Karn knelt to quietly tend the fire. From what he’d seen of Tyrle, Duke Garnot’s confidence was justified. The reeve had assiduously maintained the walls and the militia garrison seemed well drilled and loyal. Karn guessed the reeve had generously shared the cream that he skimmed from Duke Garnot’s dairy.

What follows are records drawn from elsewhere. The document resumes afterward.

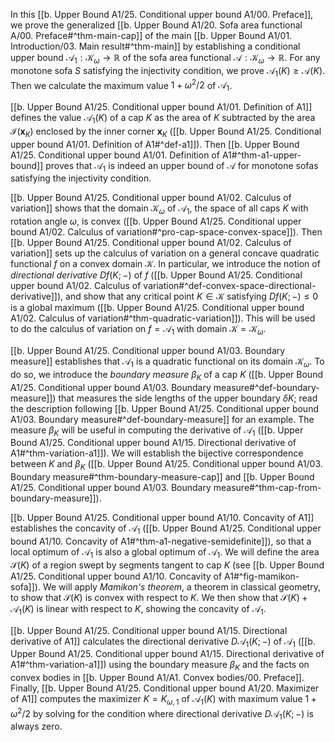 In this [[b. Upper Bound A1/25. Conditional upper bound A1/00. Preface]], we prove the generalized [[b. Upper Bound A1/20. Sofa area functional A/00. Preface#^thm-main-cap]] of the main [[b. Upper Bound A1/01. Introduction/03. Main result#^thm-main]] by establishing a conditional upper bound $\mathcal{A}_1 : \mathcal{K}_\omega \to \mathbb{R}$ of the sofa area functional $\mathcal{A} : \mathcal{K}_\omega \to \mathbb{R}$. For any monotone sofa $S$ satisfying the injectivity condition, we prove $\mathcal{A}_1(K) \geq \mathcal{A}(K)$. Then we calculate the maximum value $1 + \omega^2/2$ of $\mathcal{A}_1$.

[[b. Upper Bound A1/25. Conditional upper bound A1/01. Definition of A1]] defines the value $\mathcal{A}_1(K)$ of a cap $K$ as the area of $K$ subtracted by the area $\mathcal{I}(\mathbf{x}_K)$ enclosed by the inner corner $\mathbf{x}_K$ ([[b. Upper Bound A1/25. Conditional upper bound A1/01. Definition of A1#^def-a1]]). Then [[b. Upper Bound A1/25. Conditional upper bound A1/01. Definition of A1#^thm-a1-upper-bound]] proves that $\mathcal{A}_1$ is indeed an upper bound of $\mathcal{A}$ for monotone sofas satisfying the injectivity condition.

[[b. Upper Bound A1/25. Conditional upper bound A1/02. Calculus of variation]] shows that the domain $\mathcal{K}_\omega$ of $\mathcal{A}_1$, the space of all caps $K$ with rotation angle $\omega$, is convex ([[b. Upper Bound A1/25. Conditional upper bound A1/02. Calculus of variation#^pro-cap-space-convex-space]]). Then [[b. Upper Bound A1/25. Conditional upper bound A1/02. Calculus of variation]] sets up the calculus of variation on a general concave quadratic functional $f$ on a convex domain $\mathcal{K}$. In particular, we introduce the notion of _directional derivative_ $Df(K; -)$ of $f$ ([[b. Upper Bound A1/25. Conditional upper bound A1/02. Calculus of variation#^def-convex-space-directional-derivative]]), and show that any critical point $K \in \mathcal{K}$ satisfying $D f(K; -) \leq 0$ is a global maximum ([[b. Upper Bound A1/25. Conditional upper bound A1/02. Calculus of variation#^thm-quadratic-variation]]). This will be used to do the calculus of variation on $f = \mathcal{A}_1$ with domain $\mathcal{K} = \mathcal{K}_\omega$.

[[b. Upper Bound A1/25. Conditional upper bound A1/03. Boundary measure]] establishes that $\mathcal{A}_1$ is a quadratic functional on its domain $\mathcal{K}_\omega$. To do so, we introduce the _boundary measure_ $\beta_K$ of a cap $K$ ([[b. Upper Bound A1/25. Conditional upper bound A1/03. Boundary measure#^def-boundary-measure]]) that measures the side lengths of the upper boundary $\delta K$; read the description following [[b. Upper Bound A1/25. Conditional upper bound A1/03. Boundary measure#^def-boundary-measure]] for an example. The measure $\beta_K$ will be useful in computing the derivative of $\mathcal{A}_1$ ([[b. Upper Bound A1/25. Conditional upper bound A1/15. Directional derivative of A1#^thm-variation-a1]]). We will establish the bijective correspondence between $K$ and $\beta_K$ ([[b. Upper Bound A1/25. Conditional upper bound A1/03. Boundary measure#^thm-boundary-measure-cap]] and [[b. Upper Bound A1/25. Conditional upper bound A1/03. Boundary measure#^thm-cap-from-boundary-measure]]).

[[b. Upper Bound A1/25. Conditional upper bound A1/10. Concavity of A1]] establishes the concavity of $\mathcal{A}_1$ ([[b. Upper Bound A1/25. Conditional upper bound A1/10. Concavity of A1#^thm-a1-negative-semidefinite]]), so that a local optimum of $\mathcal{A}_1$ is also a global optimum of $\mathcal{A}_1$. We will define the area $\mathcal{S}(K)$ of a region swept by segments tangent to cap $K$ (see [[b. Upper Bound A1/25. Conditional upper bound A1/10. Concavity of A1#^fig-mamikon-sofa]]). We will apply _Mamikon's theorem_, a theorem in classical geometry, to show that $\mathcal{S}(K)$ is convex with respect to $K$. We then show that $\mathcal{S}(K) + \mathcal{A}_1(K)$ is linear with respect to $K$, showing the concavity of $\mathcal{A}_1$.

[[b. Upper Bound A1/25. Conditional upper bound A1/15. Directional derivative of A1]] calculates the directional derivative $D\mathcal{A}_1(K; -)$ of $\mathcal{A}_1$ ([[b. Upper Bound A1/25. Conditional upper bound A1/15. Directional derivative of A1#^thm-variation-a1]]) using the boundary measure $\beta_K$ and the facts on convex bodies in [[b. Upper Bound A1/A1. Convex bodies/00. Preface]]. Finally, [[b. Upper Bound A1/25. Conditional upper bound A1/20. Maximizer of A1]] computes the maximizer $K = K_{\omega, 1}$ of $\mathcal{A}_1(K)$ with maximum value $1 + \omega^2/2$ by solving for the condition where directional derivative $D\mathcal{A}_1(K; -)$ is always zero.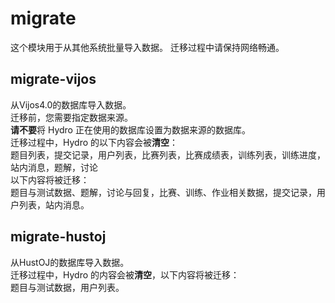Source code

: # migrate


这个模块用于从其他系统批量导入数据。
迁移过程中请保持网络畅通。

## migrate-vijos

从Vijos4.0的数据库导入数据。  
迁移前，您需要指定数据来源。  
**请不要**将 Hydro 正在使用的数据库设置为数据来源的数据库。  
迁移过程中，Hydro 的以下内容会被**清空**：  
题目列表，提交记录，用户列表，比赛列表，比赛成绩表，训练列表，训练进度，站内消息，题解，讨论  
以下内容将被迁移：  
题目与测试数据、题解，讨论与回复，比赛、训练、作业相关数据，提交记录，用户列表，站内消息。

## migrate-hustoj

从HustOJ的数据库导入数据。  
迁移过程中，Hydro 的内容会被**清空**，以下内容将被迁移：  
题目与测试数据，用户列表。
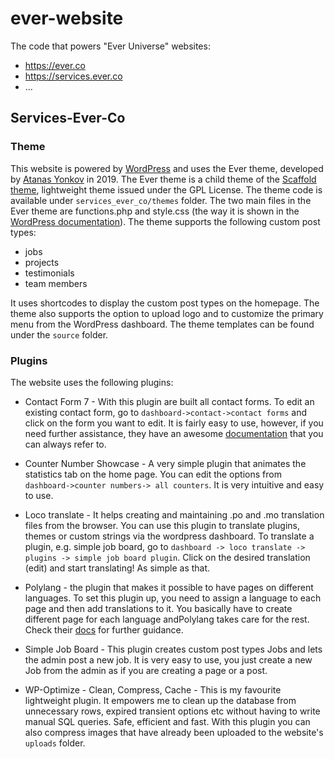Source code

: # ever-website

The code that powers "Ever Universe" websites:
- https://ever.co
- https://services.ever.co
- ...

## Services-Ever-Co

### Theme

This website is powered by [WordPress](https://wordpress.org/download/) and uses the Ever theme, developed by [Atanas Yonkov](https://yonkov.github.io/) in 2019. The Ever theme is a child theme of the [Scaffold theme](https://wordpress.org/themes/scaffold/), lightweight theme issued under the GPL License.
The theme code is available under  `services_ever_co/themes` folder. The two main files in the Ever theme are functions.php and style.css (the way it is shown in the [WordPress documentation](https://developer.wordpress.org/themes/advanced-topics/child-themes/)). The theme supports the following custom post types: 
* jobs 
* projects 
* testimonials
* team members
  
It uses shortcodes to display the custom post types on the homepage. The theme also supports the option to upload logo and to customize the primary menu from the WordPress dashboard. The theme templates can be found under the `source` folder. 

### Plugins

The website uses the following plugins:

* Contact Form 7 - With this plugin are built all contact forms. To edit an existing contact form, go to `dashboard->contact->contact forms`
  and click on the form you want to edit. It is fairly easy to use, however, if you need further assistance, they have an awesome [documentation](https://contactform7.com/docs/) that you can always refer to.

* Counter Number Showcase - A very simple plugin that animates the statistics tab on the home page. You can edit the options from `dashboard->counter numbers-> all counters`. It is very intuitive and easy to use.

* Loco translate - It helps creating and maintaining .po and .mo translation files from the browser. You can use this plugin to translate plugins, themes or custom strings via the wordpress dashboard. To translate a plugin, e.g. simple job board, go to `dashboard -> loco translate -> plugins -> simple job board plugin`. Click on the desired translation (edit) and start translating! As simple as that.
* Polylang - the plugin that makes it possible to have pages on different languages. To set this plugin up, you need to assign a language to each page and then add translations to it. You basically have to create different page for each language andPolylang takes care for the rest. Check their [docs](https://polylang.wordpress.com/documentation/) for further guidance.
* Simple Job Board - This plugin creates custom post types Jobs and lets the admin post a new job. It is very easy to use, you just create a new Job from the admin as if you are creating a page or a post.
* WP-Optimize - Clean, Compress, Cache - This is my favourite lightweight plugin. It empowers me to clean up the database from unnecessary rows, expired transient options etc without having to write manual SQL queries. Safe, efficient and fast. With this plugin you can also compress images that have already been uploaded to the website's `uploads` folder.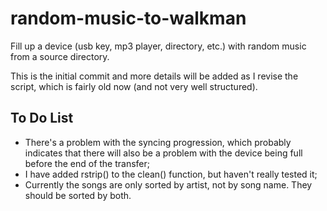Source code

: # random-music-to-walkman

Fill up a device (usb key, mp3 player, directory, etc.) with random music from a source directory.

This is the initial commit and more details will be added as I revise the script, which is fairly old now (and not very well structured).

## To Do List

- There's a problem with the syncing progression, which probably indicates that there will also be a problem with the device being full before the end of the transfer;
- I have added rstrip() to the clean() function, but haven't really tested it;
- Currently the songs are only sorted by artist, not by song name. They should be sorted by both.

Though solid walls and loyal guards hadn’t saved Carluse Town. Karn’s ears were pricked for any murmur of doubt. His daggers would silence such whispers. With Tyrle the last bulwark before the Soluran’s army could threaten Triolle, Karn would see every last drop of Carluse blood shed before it fell.

A shattering crash shook the tower. Karn choked on soot cascading down the chimney. Cold wind flung it around the room. Wiping his streaming eyes, Karn saw the windows were smashed, mere fragments of glass still hanging in the strips of lead.

“Poldrion’s black balls!” Iruvain crouched low, his face ashen. “What was that?”

“Siege engines.” Garnot looked out into the dusk, heedless of the cuts flying glass had left on his face.

Mercenary captains and dukes’ guards crowded in through the door, all shouting each other down.

A second crash deafened and silenced them in the same instant.

“Where was that?” Jophen of the Locksmiths demanded.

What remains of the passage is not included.